======== EXTRACTED RECORDS ========
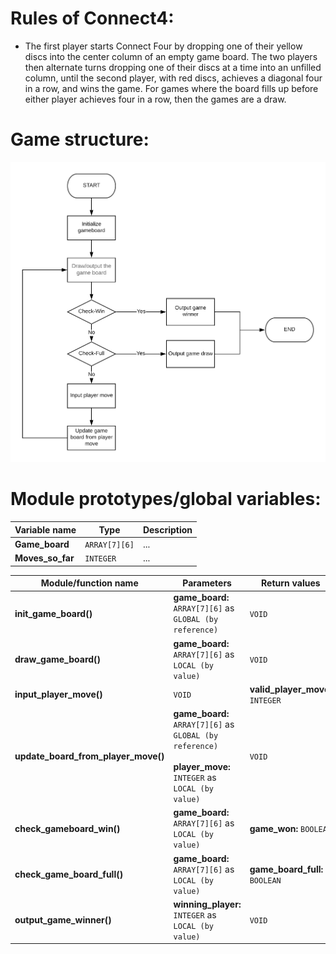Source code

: # Rules of Connect4:

- The first player starts Connect Four by dropping one of their yellow discs
 into the center column of an empty game board. The two players then alternate turns dropping one of their discs at a time into an unfilled column, until the second player, with red discs, achieves a diagonal four in a row, and wins the game. For games where the board fills up before either player achieves four in a row, then the games are a draw.

# Game structure:

![flowchart](res/flowchart_guide.png)

# Module prototypes/global variables:

| **Variable name** | **Type** | **Description** |
| --- | --- | --- |
| **Game\_board** | `ARRAY[7][6]` | ...|
| **Moves\_so\_far** | `INTEGER` | ...|

| **Module/function name** | **Parameters** | **Return values** | **Description** |
| --- | --- | --- | --- |
| **init\_game\_board()** | **game\_board:** `ARRAY[7][6]` as `GLOBAL (by reference)` | `VOID` | ...|
| **draw\_game\_board()** | **game\_board:** `ARRAY[7][6]` as `LOCAL (by value)` | `VOID` | ...|
| **input\_player\_move()** | `VOID` | **valid\_player\_move:** `INTEGER` | ...|
| **update\_board\_from\_player\_move()** | **game\_board:** `ARRAY[7][6]` as `GLOBAL (by reference)` <br/><br/>  **player\_move:** `INTEGER` as `LOCAL (by value)` | `VOID` | ...|
| **check\_gameboard\_win()** | **game\_board:** `ARRAY[7][6]` as `LOCAL (by value)` | **game\_won:** `BOOLEAN` | ...|
| **check\_game\_board\_full()** | **game\_board:** `ARRAY[7][6]` as `LOCAL (by value)` | **game\_board\_full:** `BOOLEAN` | ...|
| **output\_game\_winner()** | **winning\_player:** `INTEGER` as `LOCAL (by value)` | `VOID` | ...|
========
§ **WORK INSTRUCTION**
A word-for-word restatement of the lines running from the one with "# Module prototypes/global" to the last line of the records is the whole answer.

§ **TASK ANSWER**
# Module prototypes/global variables:

| **Variable name** | **Type** | **Description** |
| --- | --- | --- |
| **Game\_board** | `ARRAY[7][6]` | ...|
| **Moves\_so\_far** | `INTEGER` | ...|

| **Module/function name** | **Parameters** | **Return values** | **Description** |
| --- | --- | --- | --- |
| **init\_game\_board()** | **game\_board:** `ARRAY[7][6]` as `GLOBAL (by reference)` | `VOID` | ...|
| **draw\_game\_board()** | **game\_board:** `ARRAY[7][6]` as `LOCAL (by value)` | `VOID` | ...|
| **input\_player\_move()** | `VOID` | **valid\_player\_move:** `INTEGER` | ...|
| **update\_board\_from\_player\_move()** | **game\_board:** `ARRAY[7][6]` as `GLOBAL (by reference)` <br/><br/>  **player\_move:** `INTEGER` as `LOCAL (by value)` | `VOID` | ...|
| **check\_gameboard\_win()** | **game\_board:** `ARRAY[7][6]` as `LOCAL (by value)` | **game\_won:** `BOOLEAN` | ...|
| **check\_game\_board\_full()** | **game\_board:** `ARRAY[7][6]` as `LOCAL (by value)` | **game\_board\_full:** `BOOLEAN` | ...|
| **output\_game\_winner()** | **winning\_player:** `INTEGER` as `LOCAL (by value)` | `VOID` | ...|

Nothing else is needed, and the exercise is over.